PROBLEM STATEMENT -> The answer must consist of every line from the entries that holds the word "have".

DATA RECORDS ->
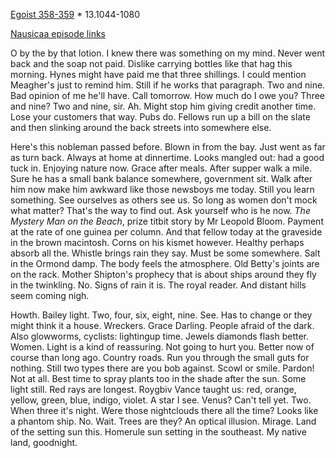 [Egoist 358-359](https://archive.org/stream/ulysses00joyc_1?ref=ol#page/358/mode/2up) * 13.1044-1080

[Nausicaa episode links](https://github.com/upup1904/ulysses_splits/blob/master/nausicaa/episode_links_nausicaa.md)


O by the by that lotion. I knew there was something on my mind. Never
went back and the soap not paid. Dislike carrying bottles like that hag
this morning. Hynes might have paid me that three shillings. I could
mention Meagher's just to remind him. Still if he works that paragraph.
Two and nine. Bad opinion of me he'll have. Call tomorrow. How much do I
owe you? Three and nine? Two and nine, sir. Ah. Might stop him giving
credit another time. Lose your customers that way. Pubs do. Fellows run
up a bill on the slate and then slinking around the back streets into
somewhere else.

Here's this nobleman passed before. Blown in from the bay. Just went as
far as turn back. Always at home at dinnertime. Looks mangled out: had a
good tuck in. Enjoying nature now. Grace after meals. After supper walk
a mile. Sure he has a small bank balance somewhere, government sit. Walk
after him now make him awkward like those newsboys me today. Still you
learn something. See ourselves as others see us. So long as women don't
mock what matter? That's the way to find out. Ask yourself who is he
now. *The Mystery Man on the Beach*, prize titbit story by Mr Leopold
Bloom. Payment at the rate of one guinea per column. And that fellow
today at the graveside in the brown macintosh. Corns on his kismet
however. Healthy perhaps absorb all the. Whistle brings rain they say.
Must be some somewhere. Salt in the Ormond damp. The body feels the
atmosphere. Old Betty's joints are on the rack. Mother Shipton's
prophecy that is about ships around they fly in the twinkling. No. Signs
of rain it is. The royal reader. And distant hills seem coming nigh.

Howth. Bailey light. Two, four, six, eight, nine. See. Has to change or
they might think it a house. Wreckers. Grace Darling. People afraid of
the dark. Also glowworms, cyclists: lightingup time. Jewels diamonds
flash better. Women. Light is a kind of reassuring. Not going to hurt
you. Better now of course than long ago. Country roads. Run you through
the small guts for nothing. Still two types there are you bob against.
Scowl or smile. Pardon! Not at all. Best time to spray plants too in the
shade after the sun. Some light still. Red rays are longest. Roygbiv
Vance taught us: red, orange, yellow, green, blue, indigo, violet. A
star I see. Venus? Can't tell yet. Two. When three it's night. Were
those nightclouds there all the time? Looks like a phantom ship. No.
Wait. Trees are they? An optical illusion. Mirage. Land of the setting
sun this. Homerule sun setting in the southeast. My native land,
goodnight.
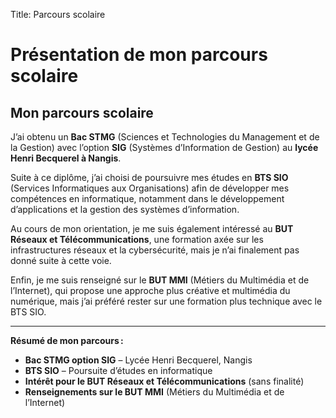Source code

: Title: Parcours scolaire

# Présentation de mon parcours scolaire



## Mon parcours scolaire

J’ai obtenu un **Bac STMG** (Sciences et Technologies du Management et de la Gestion) avec l’option **SIG** (Systèmes d’Information de Gestion) au **lycée Henri Becquerel à Nangis**.

Suite à ce diplôme, j’ai choisi de poursuivre mes études en **BTS SIO** (Services Informatiques aux Organisations) afin de développer mes compétences en informatique, notamment dans le développement d’applications et la gestion des systèmes d’information.

Au cours de mon orientation, je me suis également intéressé au **BUT Réseaux et Télécommunications**, une formation axée sur les infrastructures réseaux et la cybersécurité, mais je n’ai finalement pas donné suite à cette voie.

Enfin, je me suis renseigné sur le **BUT MMI** (Métiers du Multimédia et de l’Internet), qui propose une approche plus créative et multimédia du numérique, mais j’ai préféré rester sur une formation plus technique avec le BTS SIO.

---

**Résumé de mon parcours :**
- **Bac STMG option SIG** – Lycée Henri Becquerel, Nangis
- **BTS SIO** – Poursuite d’études en informatique
- **Intérêt pour le BUT Réseaux et Télécommunications** (sans finalité)
- **Renseignements sur le BUT MMI** (Métiers du Multimédia et de l’Internet)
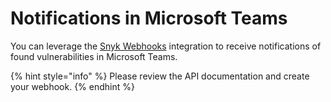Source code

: # Notifications in Microsoft Teams

You can leverage the [Snyk Webhooks](https://snyk.docs.apiary.io/#reference/webhooks) integration to receive notifications of found vulnerabilities in Microsoft Teams.

{% hint style="info" %}
Please review the API documentation and create your webhook.
{% endhint %}
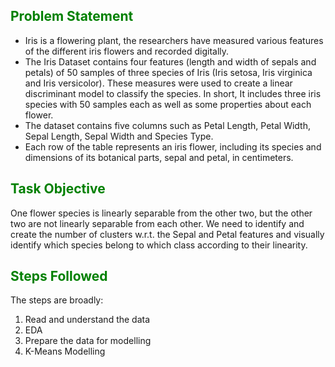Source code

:
## <font color = Green > Problem Statement </font>  

- Iris is a flowering plant, the researchers have measured various features of the different iris flowers and recorded digitally.  
- The Iris Dataset contains four features (length and width of sepals and petals) of 50 samples of three species of Iris (Iris setosa, Iris virginica and Iris versicolor). These measures were used to create a linear discriminant model to classify the species. In short, It includes three iris species with 50 samples each as well as some properties about each flower.  
- The dataset contains five columns such as Petal Length, Petal Width, Sepal Length, Sepal Width and Species Type.  
- Each row of the table represents an iris flower, including its species and dimensions of its botanical parts, sepal and petal, in centimeters.   

## <font color = Green > Task Objective </font>  

One flower species is linearly separable from the other two, but the other two are not linearly separable from each other. We need to identify and create the number of clusters w.r.t. the Sepal and Petal features and visually identify which species belong to which class according to their linearity. 

## <font color = Green > Steps Followed </font>

The steps are broadly:
1. Read and understand the data
2. EDA
3. Prepare the data for modelling
4. K-Means Modelling
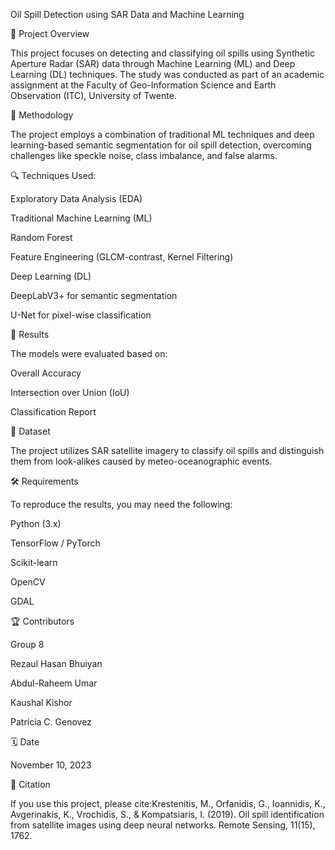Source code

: Oil Spill Detection using SAR Data and Machine Learning

📌 Project Overview

This project focuses on detecting and classifying oil spills using Synthetic Aperture Radar (SAR) data through Machine Learning (ML) and Deep Learning (DL) techniques. The study was conducted as part of an academic assignment at the Faculty of Geo-Information Science and Earth Observation (ITC), University of Twente.

🚀 Methodology

The project employs a combination of traditional ML techniques and deep learning-based semantic segmentation for oil spill detection, overcoming challenges like speckle noise, class imbalance, and false alarms.

🔍 Techniques Used:

Exploratory Data Analysis (EDA)

Traditional Machine Learning (ML)

Random Forest

Feature Engineering (GLCM-contrast, Kernel Filtering)

Deep Learning (DL)

DeepLabV3+ for semantic segmentation

U-Net for pixel-wise classification

💊 Results

The models were evaluated based on:

Overall Accuracy

Intersection over Union (IoU)

Classification Report

📁 Dataset

The project utilizes SAR satellite imagery to classify oil spills and distinguish them from look-alikes caused by meteo-oceanographic events.

🛠 Requirements

To reproduce the results, you may need the following:

Python (3.x)

TensorFlow / PyTorch

Scikit-learn

OpenCV

GDAL

🏆 Contributors

Group 8

Rezaul Hasan Bhuiyan

Abdul-Raheem Umar

Kaushal Kishor

Patrícia C. Genovez

🗓 Date

November 10, 2023

💜 Citation

If you use this project, please cite:Krestenitis, M., Orfanidis, G., Ioannidis, K., Avgerinakis, K., Vrochidis, S., & Kompatsiaris, I. (2019). Oil spill identification from satellite images using deep neural networks. Remote Sensing, 11(15), 1762.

TASK SOLUTION ->
this morning. Hynes might have paid me that three shillings. I could
Two and nine. Bad opinion of me he'll have. Call tomorrow. How much do I
- Iris is a flowering plant, the researchers have measured various features of the different iris flowers and recorded digitally.  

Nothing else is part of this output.